DATA 607-Project1

R Markdown

This is a week 4 project 1, working with strings. The project is explained below after the initialization section.

Code Initialization

In the first section of the code like, I ensure all the relevant packages are installed and libraries are loaded.

## [1] "All required packages are installed"

Project 1: description

In this project, We’re given a text file with chess tournament results where the information has some structure. We need to create an R Markdown file that generates a .CSV file (that could for example be imported into a SQL database)with the following information for all of the players:

Player’s Name	Player’s State	Total Number of Points	Player’s Pre-Rating	Average Pre Chess Rating of Opponents For the first player
Gary Hua	ON	6.0	1794	1605*

*1605 was calculated by using the pre-tournament opponents’ ratings of 1436, 1563, 1600, 1610, 1649, 1663, 1716, and dividing by the total number of games played.

Step 1: Importing the data and read it into the RStudio

We use the data presented in previous assignment to read the file into the RStudio.

# I wanted to create a function that takes an address as input. The function should first try to load the file from a local location. If that fails, it should then attempt to load the file from an assumed web address. Finally, if both attempts are unsuccessful, the function should prompt the operator to choose a file manually from their local computer. 

load_file_KP <- function(file_name) {
  # Attempt to load the file
  file_data <- tryCatch({
    # Try to read from a local file
    if (file.exists(file_name)) {
      # Read the local file
      con <- file(file_name, "r")
      lines <- readLines(con, encoding = "unknown")
      close(con)
      return(list(data = lines, message = "File loaded successfully,", method = "Local"))
    } else {
      # Attempt to read from a URL
      web_file <- tryCatch({
        readLines(file_name)
      }, error = function(e) {
        NULL  # Return NULL to indicate failure
      })
      if (!is.null(web_file)) {
        return(list(data = web_file, message = "File loaded successfully, ", method = "Web"))
      }
    }
    NULL  # Return NULL to indicate failure
  }, error = function(e) {
    NULL  # Return NULL to indicate failure
  })
  
  # If loading the file was not successful, prompt the operator to select a file manually
  if (is.null(file_data)) {
    file_path <- file.choose()  # Prompt to choose a file
    # Read the file if a file path was selected
    if (file_path != "") {
      manual_file <- tryCatch({
        readLines(file_path)
      }, error = function(e) {
        NULL  # Return NULL to indicate failure
      })
      if (!is.null(manual_file)) {
        return(list(data = manual_file, message = "Manual file loaded successfully, ", method = "Manual"))
      }
    } else {
      stop("No file selected.
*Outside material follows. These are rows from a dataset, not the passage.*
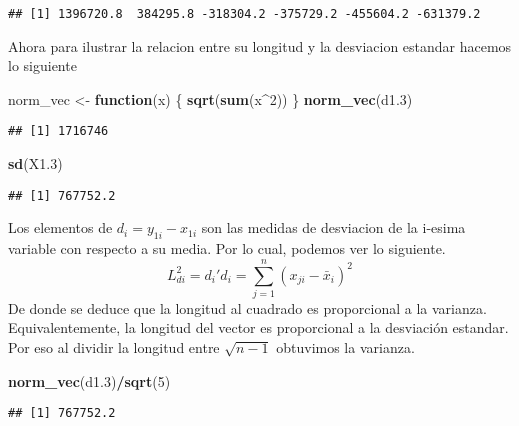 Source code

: \documentclass[]{article}
\newenvironment{Shaded}{\begin{snugshade}}{\end{snugshade}}
\newcommand{\ControlFlowTok}[1]{\textcolor[rgb]{0.13,0.29,0.53}{\textbf{#1}}}
\newcommand{\DecValTok}[1]{\textcolor[rgb]{0.00,0.00,0.81}{#1}}
\newcommand{\FloatTok}[1]{\textcolor[rgb]{0.00,0.00,0.81}{#1}}
\newcommand{\KeywordTok}[1]{\textcolor[rgb]{0.13,0.29,0.53}{\textbf{#1}}}
\newcommand{\NormalTok}[1]{#1}
\newcommand{\OperatorTok}[1]{\textcolor[rgb]{0.81,0.36,0.00}{\textbf{#1}}}
\newcommand{\StringTok}[1]{\textcolor[rgb]{0.31,0.60,0.02}{#1}}
\begin{document}
\begin{verbatim}
## [1] 1396720.8  384295.8 -318304.2 -375729.2 -455604.2 -631379.2
\end{verbatim}

Ahora para ilustrar la relacion entre su longitud y la desviacion
estandar hacemos lo siguiente

\begin{Shaded}
\begin{Highlighting}[]
\NormalTok{norm_vec <-}\StringTok{ }\ControlFlowTok{function}\NormalTok{(x)}
\NormalTok{\{}
  \KeywordTok{sqrt}\NormalTok{(}\KeywordTok{sum}\NormalTok{(x}\OperatorTok{^}\DecValTok{2}\NormalTok{))}
\NormalTok{\}}
\KeywordTok{norm_vec}\NormalTok{(d1}\FloatTok{.3}\NormalTok{)}
\end{Highlighting}
\end{Shaded}

\begin{verbatim}
## [1] 1716746
\end{verbatim}

\begin{Shaded}
\begin{Highlighting}[]
\KeywordTok{sd}\NormalTok{(X1}\FloatTok{.3}\NormalTok{)}
\end{Highlighting}
\end{Shaded}

\begin{verbatim}
## [1] 767752.2
\end{verbatim}

Los elementos de \(d_i = y_{1i} - x_{1i}\) son las medidas de desviacion
de la i-esima variable con respecto a su media. Por lo cual, podemos ver
lo siguiente.
\[L_{di}^2 = d_i'd_i = \sum_{j = 1}^n(x_{ji}-\bar{x}_i)^2\] De donde se
deduce que la longitud al cuadrado es proporcional a la varianza.
Equivalentemente, la longitud del vector es proporcional a la desviación
estandar. Por eso al dividir la longitud entre \(\sqrt{n-1}\) obtuvimos
la varianza.

\begin{Shaded}
\begin{Highlighting}[]
\KeywordTok{norm_vec}\NormalTok{(d1}\FloatTok{.3}\NormalTok{)}\OperatorTok{/}\KeywordTok{sqrt}\NormalTok{(}\DecValTok{5}\NormalTok{)}
\end{Highlighting}
\end{Shaded}

\begin{verbatim}
## [1] 767752.2
\end{verbatim}
\end{document}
Exiting.")  # Stop execution if no file was selected
    }
  }
  
  # Return the file data
  return(file_data)
}

#read the data into RStudio from DATA folder  

#test written function 
#local file
file_name_1 <- "Data/tournamentinfo.txt"
#result <- load_file_KP(file_name_1)

#test erroneous local file error 
file_name_2 <- "test.txt"
# run the function to load the file: 
#result <- load_file_KP(file_name_2)

#test GitHub
file_name_3 <- "https://raw.githubusercontent.com/koohpi/DATA607_Project1/main/Data/tournamentinfo.txt"
# run the function to load the file: 
#result <- load_file_KP(file_name_3)
# Erroneous GihHub link
file_name_4 <- "https://xxxx/tournamentinfo.txt"
#result <- load_file_KP(file_name_4)

# run the function to load the file: 
result <- load_file_KP(file_name_3)

## Warning in readLines(file_name): incomplete final line found on
## 'https://raw.githubusercontent.com/koohpi/DATA607_Project1/main/Data/tournamentinfo.txt'

lines <- result$data #pass loaded data to lines 
# Print the result
cat("\n", "The number of lines in the file that has been read are ", No_read_lines <-  length(lines),"\n")

## 
##  The number of lines in the file that has been read are  196

paste(result$message, "using", result$method, "method.", sep = " ") #use past

## [1] "File loaded successfully,  using Web method."

cat("\n", "Here is the frist line of the laoded file:", "\n")

## 
##  Here is the frist line of the laoded file:

print(head(lines))  # Print first few lines of the file data

## [1] "-----------------------------------------------------------------------------------------" 
## [2] " Pair | Player Name                     |Total|Round|Round|Round|Round|Round|Round|Round| "
## [3] " Num  | USCF ID / Rtg (Pre->Post)       | Pts |  1  |  2  |  3  |  4  |  5  |  6  |  7  | "
## [4] "-----------------------------------------------------------------------------------------" 
## [5] "    1 | GARY HUA                        |6.0  |W  39|W  21|W  18|W  14|W   7|D  12|D   4|" 
## [6] "   ON | 15445895 / R: 1794   ->1817     |N:2  |W    |B    |W    |B    |W    |B    |W    |"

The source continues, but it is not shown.